Some things are privileged from jest—namely, religion, matters of state, great persons, all men’s present business of importance, and any case that deserves pity.—Francis Bacon, 1597
As the objects of imitation are the actions of men, and these men of necessity are either good or bad (for on this does character principally depend, the manners being in men most strongly marked by virtue and vice), it follows that we can only represent men either as better than they actually are, or worse, or exactly as they are—just as, in painting, the pictures of Polygnotus were above the common level of nature, those of Pauson below it, those of Dionysius, faithful likenesses.
Now it is evident that each of the imitations mentioned above will admit of these differences, and become a different kind of imitation, as it imitates objects that differ in this respect. This may be the case with dancing, with the music of the flute and of the lyre, and also with the poetry which employs words—or verse only, without melody or rhythm. Thus, Homer has drawn men superior to what they are; Cleophon, as they are; Hegemon the Thasian, the inventor of parodies, and Nicochares, the author of the Deliad, worse than they are.
Tragedy also, and comedy, are distinguished in the same manner, the aim of comedy being to exhibit men worse than we find them; that of tragedy, better.
Poetry, following the different characters of its authors, naturally divided itself into two different kinds. They who were of a grave and lofty spirit chose for their imitation the actions and the adventures of elevated characters: while poets of a lighter turn represented those of the vicious and contemptible. And these composed, originally, satires, as the former did hymns and encomiums.
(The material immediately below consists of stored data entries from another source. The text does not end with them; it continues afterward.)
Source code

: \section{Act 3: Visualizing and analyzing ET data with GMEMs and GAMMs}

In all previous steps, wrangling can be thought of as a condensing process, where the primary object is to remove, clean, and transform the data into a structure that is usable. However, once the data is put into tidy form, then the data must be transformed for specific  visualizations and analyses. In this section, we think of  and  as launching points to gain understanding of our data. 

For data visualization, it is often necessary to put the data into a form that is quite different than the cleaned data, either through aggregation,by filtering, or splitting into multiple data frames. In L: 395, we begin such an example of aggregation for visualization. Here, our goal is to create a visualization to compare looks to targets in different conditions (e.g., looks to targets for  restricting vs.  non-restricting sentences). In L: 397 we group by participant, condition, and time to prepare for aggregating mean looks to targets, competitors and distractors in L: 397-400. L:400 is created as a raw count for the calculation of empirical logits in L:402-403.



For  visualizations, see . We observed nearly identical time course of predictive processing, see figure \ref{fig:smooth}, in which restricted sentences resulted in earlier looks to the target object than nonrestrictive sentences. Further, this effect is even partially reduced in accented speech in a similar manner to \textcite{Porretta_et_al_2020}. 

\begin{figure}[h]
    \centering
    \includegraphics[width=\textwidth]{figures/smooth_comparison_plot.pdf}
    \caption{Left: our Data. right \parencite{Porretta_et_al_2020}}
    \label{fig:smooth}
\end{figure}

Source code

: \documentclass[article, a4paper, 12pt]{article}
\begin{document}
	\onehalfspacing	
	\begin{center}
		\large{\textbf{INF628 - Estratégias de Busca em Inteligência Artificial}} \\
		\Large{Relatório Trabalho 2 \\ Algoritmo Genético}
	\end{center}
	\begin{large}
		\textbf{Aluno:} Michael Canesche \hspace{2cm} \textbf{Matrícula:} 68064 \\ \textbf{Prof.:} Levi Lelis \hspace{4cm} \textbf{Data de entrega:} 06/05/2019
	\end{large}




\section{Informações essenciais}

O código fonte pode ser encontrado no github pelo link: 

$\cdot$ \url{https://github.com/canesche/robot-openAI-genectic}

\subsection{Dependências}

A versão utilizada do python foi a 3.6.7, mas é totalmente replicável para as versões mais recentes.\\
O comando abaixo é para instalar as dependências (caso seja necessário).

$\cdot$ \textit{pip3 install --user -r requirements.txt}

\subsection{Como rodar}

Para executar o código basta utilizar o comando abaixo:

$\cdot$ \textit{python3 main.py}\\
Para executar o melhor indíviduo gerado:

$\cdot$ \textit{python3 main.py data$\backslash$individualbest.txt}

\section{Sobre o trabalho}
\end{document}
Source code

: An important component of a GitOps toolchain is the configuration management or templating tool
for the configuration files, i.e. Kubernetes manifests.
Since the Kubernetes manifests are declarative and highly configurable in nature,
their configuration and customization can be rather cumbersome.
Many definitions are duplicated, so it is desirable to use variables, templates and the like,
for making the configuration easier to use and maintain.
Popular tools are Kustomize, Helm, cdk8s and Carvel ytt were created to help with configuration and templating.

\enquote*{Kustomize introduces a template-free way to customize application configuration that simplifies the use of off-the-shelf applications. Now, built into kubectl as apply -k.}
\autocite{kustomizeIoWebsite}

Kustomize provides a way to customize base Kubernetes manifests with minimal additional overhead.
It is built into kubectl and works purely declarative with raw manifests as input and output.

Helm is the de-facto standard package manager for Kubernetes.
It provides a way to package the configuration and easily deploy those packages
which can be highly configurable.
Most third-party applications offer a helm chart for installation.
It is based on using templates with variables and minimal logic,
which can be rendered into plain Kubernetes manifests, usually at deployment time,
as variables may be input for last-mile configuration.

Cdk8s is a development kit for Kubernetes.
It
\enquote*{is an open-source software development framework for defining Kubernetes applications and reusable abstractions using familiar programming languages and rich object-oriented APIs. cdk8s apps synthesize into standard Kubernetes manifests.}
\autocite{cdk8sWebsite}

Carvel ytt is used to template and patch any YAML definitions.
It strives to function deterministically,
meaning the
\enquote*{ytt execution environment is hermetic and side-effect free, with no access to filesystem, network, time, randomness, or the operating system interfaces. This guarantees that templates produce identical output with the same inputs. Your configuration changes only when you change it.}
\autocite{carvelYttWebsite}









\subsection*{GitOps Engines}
Of the lighter kind, we have no poem anterior to the time of Homer, though there were in all probability many of the sort, but from his time we have some, such as his Margites and others of the same species, in which the iambic was introduced as the most proper meter. And hence the name of iambic—because it was the meter in which they used to iambize, i.e., to satirize, each other.
For What Was I Created?, by William Holbrook Beard, 1886. Brooklyn Museum, gift of Florence Logan.
And thus these old poets were divided into two classes—those who used the heroic and those who used the iambic verse.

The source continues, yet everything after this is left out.